Aim of the exercise: This exercise calls for copying every line below that holds the word "account".

━━━━━ Input for this task

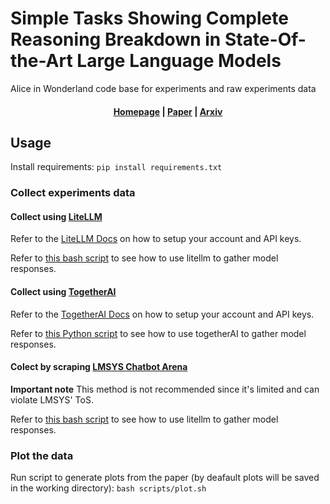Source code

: # Simple Tasks Showing Complete Reasoning Breakdown in State-Of-the-Art Large Language Models
Alice in Wonderland code base for experiments and raw experiments data

<h4 align="center"><a href="https://marianna13.github.io/aiw/" target="_blank">Homepage</a> | <a href="https://docs.litellm.ai/docs/hosted" target="_blank"> Paper</a> | <a href="https://docs.litellm.ai/docs/enterprise"target="_blank">Arxiv</a></h4>


## Usage

Install requirements:
`pip install requirements.txt`

### Collect experiments data

#### Collect using [LiteLLM](https://github.com/BerriAI/litellm)
Refer to the [LiteLLM Docs](https://docs.litellm.ai/docs/) on how to setup your account and API keys.

Refer to [this bash script](scripts/execute_litellm_data_gathering.sh) to see how to use litellm to gather model responses.

#### Collect using [TogetherAI](https://www.together.ai/)

Refer to the [TogetherAI Docs](https://docs.together.ai/docs/quickstart) on how to setup your account and API keys.

Refer to [this Python script](data_collection/examples/example_together.py) to see how to use togetherAI to gather model responses.

#### Colect by scraping [LMSYS Chatbot Arena](https://chat.lmsys.org/) 
**Important note** This method is not recommended since it's limited and can violate LMSYS' ToS.

Refer to [this bash script](scripts/execute_lmsys_data_gathering.sh) to see how to use litellm to gather model responses.


### Plot the data

Run script to generate plots from the paper (by deafault plots will be saved in the working directory):
`bash scripts/plot.sh`
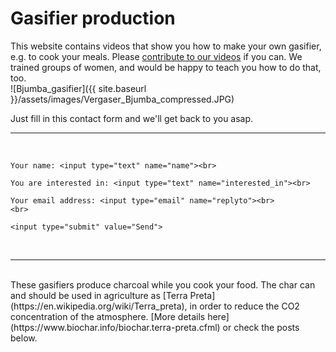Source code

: # Gasifier production

This website contains videos that show you how to make your own gasifier, e.g. to cook your meals. Please [contribute to our videos](https://zorbathegreek.github.io/Gasifier-Production/how-to-contribute.html) if you can. We trained groups of women, and would be happy to teach you how to do that, too.  
![Bjumba_gasifier]({{ site.baseurl }}/assets/images/Vergaser_Bjumba_compressed.JPG) 

Just fill in this contact form and we'll get back to you asap. 
<br>
<hr>
<br>
<form action="https://formspree.io/thecarbonshifters@gmail.com"
	method="POST">

    Your name: <input type="text" name="name"><br>
    
    You are interested in: <input type="text" name="interested_in"><br>
    
    Your email address: <input type="email" name="replyto"><br>
    <br>
    
    <input type="submit" value="Send">
    
</form>
<br>
<hr>
<br>   
These gasifiers produce charcoal while you cook your food. The char can and should be used in agriculture as [Terra Preta](https://en.wikipedia.org/wiki/Terra_preta), in order to reduce the CO2 concentration of the atmosphere. [More details here](https://www.biochar.info/biochar.terra-preta.cfml) or check the posts below.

━━━━━━━━━━

Your solution:
Refer to the [LiteLLM Docs](https://docs.litellm.ai/docs/) on how to setup your account and API keys.
Refer to the [TogetherAI Docs](https://docs.together.ai/docs/quickstart) on how to setup your account and API keys.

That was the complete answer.